In the second case, the operator of a guesthouse offered accommodation only together with breakfast for a fixed overall price, regardless of whether the guests actually consumed the breakfast.
In the third case, a business operated two hotels offering, among other things, parking and Wi-Fi and, in one of the hotels, fitness and wellness facilities as well. Guests could use those facilities without any additional charge on top of the accommodation price.
The German tax authorities did not follow that approach. In their view, such elements had to be distinguished from the accommodation and were therefore subject to the standard VAT rate.
Preliminary questions
The referring court essentially asked whether Article 98 of the VAT Directive, read together with point 12 of Annex III, precludes national legislation that excludes services such as breakfast, parking, wellness, fitness and Wi-Fi from the reduced VAT rate for hotel accommodation, even where those services may be regarded as ancillary to that accommodation and are remunerated through one fixed overall price.

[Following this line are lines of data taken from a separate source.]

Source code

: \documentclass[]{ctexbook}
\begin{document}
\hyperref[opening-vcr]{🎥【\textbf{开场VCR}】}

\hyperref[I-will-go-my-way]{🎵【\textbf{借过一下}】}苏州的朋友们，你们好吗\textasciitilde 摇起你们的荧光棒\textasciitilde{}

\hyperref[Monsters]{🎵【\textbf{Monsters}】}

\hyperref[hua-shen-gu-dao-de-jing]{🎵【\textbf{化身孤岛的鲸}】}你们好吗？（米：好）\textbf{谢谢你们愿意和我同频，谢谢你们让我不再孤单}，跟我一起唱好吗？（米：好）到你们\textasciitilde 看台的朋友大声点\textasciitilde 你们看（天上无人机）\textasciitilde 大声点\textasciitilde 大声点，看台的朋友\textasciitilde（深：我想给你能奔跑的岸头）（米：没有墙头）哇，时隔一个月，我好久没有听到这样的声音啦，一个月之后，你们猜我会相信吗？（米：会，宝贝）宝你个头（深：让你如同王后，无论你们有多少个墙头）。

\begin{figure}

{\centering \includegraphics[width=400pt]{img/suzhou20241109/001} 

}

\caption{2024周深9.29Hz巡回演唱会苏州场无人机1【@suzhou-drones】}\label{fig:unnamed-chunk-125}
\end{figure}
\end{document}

So the question was not so much whether those services are economically linked to the accommodation. The real issue was whether a Member State may, within the category of “accommodation provided by hotels and similar establishments”, apply a reduced rate selectively to certain elements, while leaving others subject to the standard rate.
The Court’s reasoning
Member States may act selectively
The Court starts from the basic rule in the VAT Directive. In principle, the standard VAT rate applies. Reduced rates are exceptions and may only be applied to goods and services falling within one of the categories listed in Annex III.

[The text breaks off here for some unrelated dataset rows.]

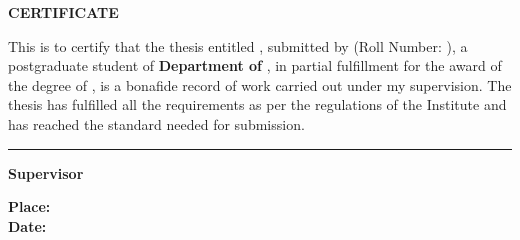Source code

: \thispagestyle{plain}

\vspace{3\baselineskip}

\begin{center}
{\Large {\bf \uppercase{Certificate}}}
\end{center}

\vspace{\baselineskip}

\noindent This is to certify that the thesis entitled {\bf \mytitle}, submitted by {\bf \myname} (Roll Number: {\textit{\myrollno}}), a postgraduate student of {\bf Department of \mydep}, in partial fulfillment for the award of the degree of \mydegree, is a bonafide record of work carried out under my supervision. The thesis has fulfilled all the requirements as per the regulations of the Institute and has reached the standard needed for submission.

\vspace{3\baselineskip}
\begin{flushright}
\begin{minipage}[c]{0.45\textwidth}
\centering
\hrule 
\vspace{0.5\baselineskip}
{\Large \bf Supervisor} \\
\end{minipage}
\end{flushright}
\vspace{\baselineskip}

\noindent
{\large \bf Place: } \\
{\large \bf Date: }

According to settled case law, Member States may restrict the reduced rate to concrete and specific aspects of such a category. Two conditions must, however, be met:
• the delimitation must be objective, clear and precise
• the principle of fiscal neutrality must be respected
That is the core of the judgment. A Member State does not have to apply the reduced rate to everything that is economically connected with hotel accommodation.
The German rules are sufficiently delimited
The Court then notes that the German legislation appears, in principle, to define with sufficient clarity what does and does not fall within the reduced rate.

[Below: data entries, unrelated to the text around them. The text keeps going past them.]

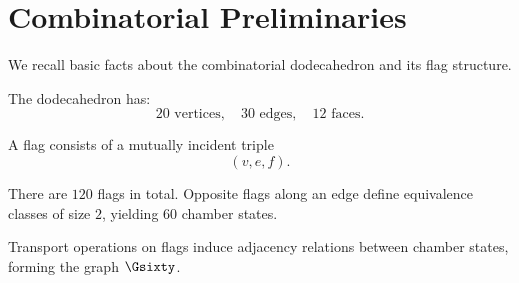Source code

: \section{Combinatorial Preliminaries}

We recall basic facts about the combinatorial dodecahedron and its flag
structure.

The dodecahedron has:
\[
20 \text{ vertices}, \quad 30 \text{ edges}, \quad 12 \text{ faces}.
\]

A flag consists of a mutually incident triple
\[
(v,e,f).
\]

There are $120$ flags in total. Opposite flags along an edge define
equivalence classes of size $2$, yielding $60$ chamber states.

Transport operations on flags induce adjacency relations between chamber
states, forming the graph $\Gsixty$.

The reduced rate applies to the letting of living and sleeping accommodation for short-term stays, but not to services that are not directly connected with that letting. In addition, there is administrative guidance containing lists of services that do and do not fall within the reduced rate.
According to the Court, that is sufficient in principle, although the final assessment naturally remains a matter for the national court.
The fact that something is ancillary is not enough
This is the key point in the judgment.
The referring court started from the idea that several of the services at issue could economically be seen as ancillary to the accommodation. In the traditional analysis, one would then say that they follow the VAT treatment of the principal supply.
The Court moves away from that reflex. Where a Member State has defined the scope of its reduced rate with sufficient clarity, there is no longer any need to examine whether, from the perspective of the average consumer, the services form part of a single composite supply.
That is an important nuance. Member States may therefore, at legislative level, depart from the principle that the ancillary follows the principal.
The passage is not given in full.